■ WHAT THE TASK REQUIRES ■
Check every line of the entries below for "about", and copy the lines that have it.

-------- INPUT FOR THIS TASK --------

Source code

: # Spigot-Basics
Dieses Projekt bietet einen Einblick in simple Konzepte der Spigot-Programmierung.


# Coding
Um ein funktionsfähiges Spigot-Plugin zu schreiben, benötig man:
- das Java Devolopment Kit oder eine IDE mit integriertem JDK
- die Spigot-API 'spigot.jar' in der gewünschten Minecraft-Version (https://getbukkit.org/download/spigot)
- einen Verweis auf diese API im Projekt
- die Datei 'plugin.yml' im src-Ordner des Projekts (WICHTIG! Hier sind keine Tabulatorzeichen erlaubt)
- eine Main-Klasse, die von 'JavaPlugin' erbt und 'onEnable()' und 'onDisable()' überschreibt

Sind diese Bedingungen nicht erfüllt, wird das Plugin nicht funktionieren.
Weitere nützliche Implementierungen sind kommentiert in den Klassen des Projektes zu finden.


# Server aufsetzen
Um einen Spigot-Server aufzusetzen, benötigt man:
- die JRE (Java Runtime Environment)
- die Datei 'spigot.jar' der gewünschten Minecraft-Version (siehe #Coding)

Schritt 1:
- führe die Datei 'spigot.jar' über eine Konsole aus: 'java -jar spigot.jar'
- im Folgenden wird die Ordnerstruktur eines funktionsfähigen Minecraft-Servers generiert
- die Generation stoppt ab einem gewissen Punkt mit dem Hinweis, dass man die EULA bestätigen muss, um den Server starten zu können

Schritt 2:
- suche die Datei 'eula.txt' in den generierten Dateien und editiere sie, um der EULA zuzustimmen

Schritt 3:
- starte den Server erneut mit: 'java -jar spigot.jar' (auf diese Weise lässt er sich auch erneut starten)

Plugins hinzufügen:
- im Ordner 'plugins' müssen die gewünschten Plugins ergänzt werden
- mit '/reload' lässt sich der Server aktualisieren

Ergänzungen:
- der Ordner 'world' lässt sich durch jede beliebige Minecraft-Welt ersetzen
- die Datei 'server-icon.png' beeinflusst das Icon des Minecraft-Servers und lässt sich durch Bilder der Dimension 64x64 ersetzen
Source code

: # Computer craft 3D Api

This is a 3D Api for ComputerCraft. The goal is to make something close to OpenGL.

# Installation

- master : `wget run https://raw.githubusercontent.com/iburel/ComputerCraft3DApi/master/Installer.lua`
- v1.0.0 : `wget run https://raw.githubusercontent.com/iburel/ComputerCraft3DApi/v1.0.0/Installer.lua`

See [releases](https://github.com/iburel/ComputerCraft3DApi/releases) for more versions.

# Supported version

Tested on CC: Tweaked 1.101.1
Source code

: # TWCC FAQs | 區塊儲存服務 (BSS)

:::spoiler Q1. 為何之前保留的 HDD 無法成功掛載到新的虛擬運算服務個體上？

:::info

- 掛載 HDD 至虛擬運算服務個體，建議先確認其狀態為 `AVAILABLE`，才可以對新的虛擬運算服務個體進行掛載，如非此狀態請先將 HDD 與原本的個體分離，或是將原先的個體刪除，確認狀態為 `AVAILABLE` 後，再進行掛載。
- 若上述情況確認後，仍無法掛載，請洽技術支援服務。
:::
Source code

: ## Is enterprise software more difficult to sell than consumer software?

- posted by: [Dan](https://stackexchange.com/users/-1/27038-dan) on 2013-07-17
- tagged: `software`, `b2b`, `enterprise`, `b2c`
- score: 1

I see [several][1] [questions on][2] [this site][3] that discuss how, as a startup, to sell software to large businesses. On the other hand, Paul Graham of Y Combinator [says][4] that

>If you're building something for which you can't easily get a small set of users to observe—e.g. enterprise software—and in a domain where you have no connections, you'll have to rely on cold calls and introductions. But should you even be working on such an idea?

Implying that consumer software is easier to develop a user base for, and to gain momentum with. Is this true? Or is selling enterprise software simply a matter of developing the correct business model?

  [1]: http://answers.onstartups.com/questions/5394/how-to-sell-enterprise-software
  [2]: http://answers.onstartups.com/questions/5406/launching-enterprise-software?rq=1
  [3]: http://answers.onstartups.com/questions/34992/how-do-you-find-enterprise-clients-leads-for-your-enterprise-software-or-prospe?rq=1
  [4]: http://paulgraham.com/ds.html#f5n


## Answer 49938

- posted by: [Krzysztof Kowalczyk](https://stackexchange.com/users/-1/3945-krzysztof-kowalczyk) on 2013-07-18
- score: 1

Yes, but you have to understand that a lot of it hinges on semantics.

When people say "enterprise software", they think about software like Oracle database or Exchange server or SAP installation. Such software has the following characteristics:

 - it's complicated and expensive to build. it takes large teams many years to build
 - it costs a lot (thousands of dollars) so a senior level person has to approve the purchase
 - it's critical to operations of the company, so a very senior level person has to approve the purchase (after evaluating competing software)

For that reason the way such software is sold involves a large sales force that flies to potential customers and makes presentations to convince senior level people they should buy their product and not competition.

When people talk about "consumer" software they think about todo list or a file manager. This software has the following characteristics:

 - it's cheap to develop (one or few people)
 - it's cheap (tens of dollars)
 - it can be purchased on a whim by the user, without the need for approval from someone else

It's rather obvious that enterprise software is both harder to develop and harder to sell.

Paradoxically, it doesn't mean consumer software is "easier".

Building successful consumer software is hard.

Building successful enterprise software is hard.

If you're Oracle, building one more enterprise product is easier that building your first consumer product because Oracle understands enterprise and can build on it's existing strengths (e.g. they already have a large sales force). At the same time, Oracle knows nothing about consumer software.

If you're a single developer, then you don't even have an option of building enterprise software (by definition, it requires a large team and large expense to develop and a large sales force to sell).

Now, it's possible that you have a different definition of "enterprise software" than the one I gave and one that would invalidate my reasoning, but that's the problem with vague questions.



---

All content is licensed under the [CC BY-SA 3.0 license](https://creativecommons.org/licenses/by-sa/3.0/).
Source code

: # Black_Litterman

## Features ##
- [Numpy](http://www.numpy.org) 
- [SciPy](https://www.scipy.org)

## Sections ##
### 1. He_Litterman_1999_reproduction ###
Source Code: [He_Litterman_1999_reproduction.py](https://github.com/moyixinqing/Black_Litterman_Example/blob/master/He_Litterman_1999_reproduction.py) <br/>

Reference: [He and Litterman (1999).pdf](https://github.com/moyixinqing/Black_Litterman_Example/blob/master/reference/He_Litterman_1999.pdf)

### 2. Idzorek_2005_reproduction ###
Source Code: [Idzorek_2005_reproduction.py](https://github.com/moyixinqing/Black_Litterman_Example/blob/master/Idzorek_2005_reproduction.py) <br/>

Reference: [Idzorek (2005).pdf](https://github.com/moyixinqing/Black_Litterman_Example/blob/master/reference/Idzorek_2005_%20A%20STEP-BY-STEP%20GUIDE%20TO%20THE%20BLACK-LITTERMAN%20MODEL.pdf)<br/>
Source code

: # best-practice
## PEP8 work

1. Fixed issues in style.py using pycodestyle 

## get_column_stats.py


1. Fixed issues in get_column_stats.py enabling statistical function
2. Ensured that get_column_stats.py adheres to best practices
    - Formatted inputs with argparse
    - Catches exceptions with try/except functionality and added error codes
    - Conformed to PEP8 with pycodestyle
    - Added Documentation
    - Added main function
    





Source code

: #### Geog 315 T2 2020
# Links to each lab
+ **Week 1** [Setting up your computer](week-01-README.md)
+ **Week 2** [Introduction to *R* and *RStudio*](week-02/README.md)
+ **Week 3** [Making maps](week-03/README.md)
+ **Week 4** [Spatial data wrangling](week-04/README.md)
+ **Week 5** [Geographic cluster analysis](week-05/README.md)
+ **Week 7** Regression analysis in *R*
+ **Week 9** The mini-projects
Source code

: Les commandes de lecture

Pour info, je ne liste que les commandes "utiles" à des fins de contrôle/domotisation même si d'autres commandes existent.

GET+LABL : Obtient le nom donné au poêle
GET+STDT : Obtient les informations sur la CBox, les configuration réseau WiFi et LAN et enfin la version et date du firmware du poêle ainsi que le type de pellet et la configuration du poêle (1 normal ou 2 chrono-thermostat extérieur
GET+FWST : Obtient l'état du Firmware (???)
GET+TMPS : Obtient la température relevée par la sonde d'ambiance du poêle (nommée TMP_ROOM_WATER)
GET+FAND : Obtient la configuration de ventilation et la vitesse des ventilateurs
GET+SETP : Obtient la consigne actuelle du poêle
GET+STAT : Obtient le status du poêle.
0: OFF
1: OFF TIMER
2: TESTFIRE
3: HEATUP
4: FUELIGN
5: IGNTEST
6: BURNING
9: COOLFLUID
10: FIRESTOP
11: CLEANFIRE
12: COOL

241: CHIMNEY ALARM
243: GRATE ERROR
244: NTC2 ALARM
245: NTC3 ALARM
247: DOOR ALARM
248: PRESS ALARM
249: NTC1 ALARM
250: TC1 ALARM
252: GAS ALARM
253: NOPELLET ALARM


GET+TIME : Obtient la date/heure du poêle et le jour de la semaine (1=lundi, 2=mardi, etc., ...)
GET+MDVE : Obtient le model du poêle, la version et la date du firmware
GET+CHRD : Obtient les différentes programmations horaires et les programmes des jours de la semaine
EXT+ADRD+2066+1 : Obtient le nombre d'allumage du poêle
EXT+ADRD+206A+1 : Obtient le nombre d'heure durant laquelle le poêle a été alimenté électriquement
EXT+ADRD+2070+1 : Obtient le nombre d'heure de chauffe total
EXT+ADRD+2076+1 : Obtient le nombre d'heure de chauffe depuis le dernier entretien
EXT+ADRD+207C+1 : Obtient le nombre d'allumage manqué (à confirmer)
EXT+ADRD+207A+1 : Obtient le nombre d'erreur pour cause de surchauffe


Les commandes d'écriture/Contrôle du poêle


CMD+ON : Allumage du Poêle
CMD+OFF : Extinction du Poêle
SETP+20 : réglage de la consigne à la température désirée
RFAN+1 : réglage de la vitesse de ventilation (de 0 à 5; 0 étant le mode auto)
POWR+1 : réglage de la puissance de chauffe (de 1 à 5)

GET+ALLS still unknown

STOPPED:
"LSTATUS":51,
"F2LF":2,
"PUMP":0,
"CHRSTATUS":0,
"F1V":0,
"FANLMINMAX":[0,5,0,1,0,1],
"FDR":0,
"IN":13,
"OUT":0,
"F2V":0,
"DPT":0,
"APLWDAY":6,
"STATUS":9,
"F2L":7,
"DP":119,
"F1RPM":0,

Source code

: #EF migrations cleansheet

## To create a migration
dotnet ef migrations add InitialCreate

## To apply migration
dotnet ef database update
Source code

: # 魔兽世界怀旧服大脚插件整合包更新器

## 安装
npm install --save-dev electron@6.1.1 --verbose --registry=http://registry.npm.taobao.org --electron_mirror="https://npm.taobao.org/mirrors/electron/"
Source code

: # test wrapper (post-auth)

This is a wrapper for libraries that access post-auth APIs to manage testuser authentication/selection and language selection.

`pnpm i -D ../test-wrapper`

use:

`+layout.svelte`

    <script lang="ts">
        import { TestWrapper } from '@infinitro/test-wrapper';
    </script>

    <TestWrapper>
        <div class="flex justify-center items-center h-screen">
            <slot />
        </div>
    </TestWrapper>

--------

■ ANSWER TO THE PROBLEM ■
When people say "enterprise software", they think about software like Oracle database or Exchange server or SAP installation. Such software has the following characteristics:
When people talk about "consumer" software they think about todo list or a file manager. This software has the following characteristics:
If you're Oracle, building one more enterprise product is easier that building your first consumer product because Oracle understands enterprise and can build on it's existing strengths (e.g. they already have a large sales force). At the same time, Oracle knows nothing about consumer software.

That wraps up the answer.